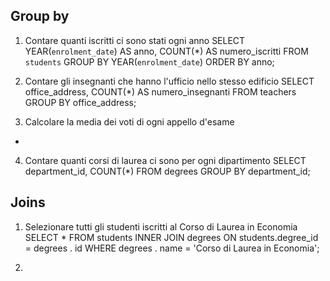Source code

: ## Group by
1. Contare quanti iscritti ci sono stati ogni anno
SELECT YEAR(`enrolment_date`) AS anno, COUNT(*) AS numero_iscritti FROM `students` GROUP BY YEAR(`enrolment_date`) ORDER BY anno;

2. Contare gli insegnanti che hanno l'ufficio nello stesso edificio
SELECT office_address, COUNT(*) AS numero_insegnanti FROM teachers GROUP BY office_address;

3. Calcolare la media dei voti di ogni appello d'esame
*

4. Contare quanti corsi di laurea ci sono per ogni dipartimento
SELECT department_id, COUNT(*) FROM degrees GROUP BY department_id;


## Joins
1. Selezionare tutti gli studenti iscritti al Corso di Laurea in Economia
SELECT * FROM students INNER JOIN degrees ON students.degree_id = degrees . id WHERE degrees . name = 'Corso di Laurea in Economia';

2.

* WHAT TO PRODUCE
With the pictures excluded, the records are to be reproduced exactly.

* EXERCISE ANSWER
Source code

: ## Group by
1. Contare quanti iscritti ci sono stati ogni anno
SELECT YEAR(`enrolment_date`) AS anno, COUNT(*) AS numero_iscritti FROM `students` GROUP BY YEAR(`enrolment_date`) ORDER BY anno;

2. Contare gli insegnanti che hanno l'ufficio nello stesso edificio
SELECT office_address, COUNT(*) AS numero_insegnanti FROM teachers GROUP BY office_address;

3. Calcolare la media dei voti di ogni appello d'esame
*

4. Contare quanti corsi di laurea ci sono per ogni dipartimento
SELECT department_id, COUNT(*) FROM degrees GROUP BY department_id;


## Joins
1. Selezionare tutti gli studenti iscritti al Corso di Laurea in Economia
SELECT * FROM students INNER JOIN degrees ON students.degree_id = degrees . id WHERE degrees . name = 'Corso di Laurea in Economia';

2.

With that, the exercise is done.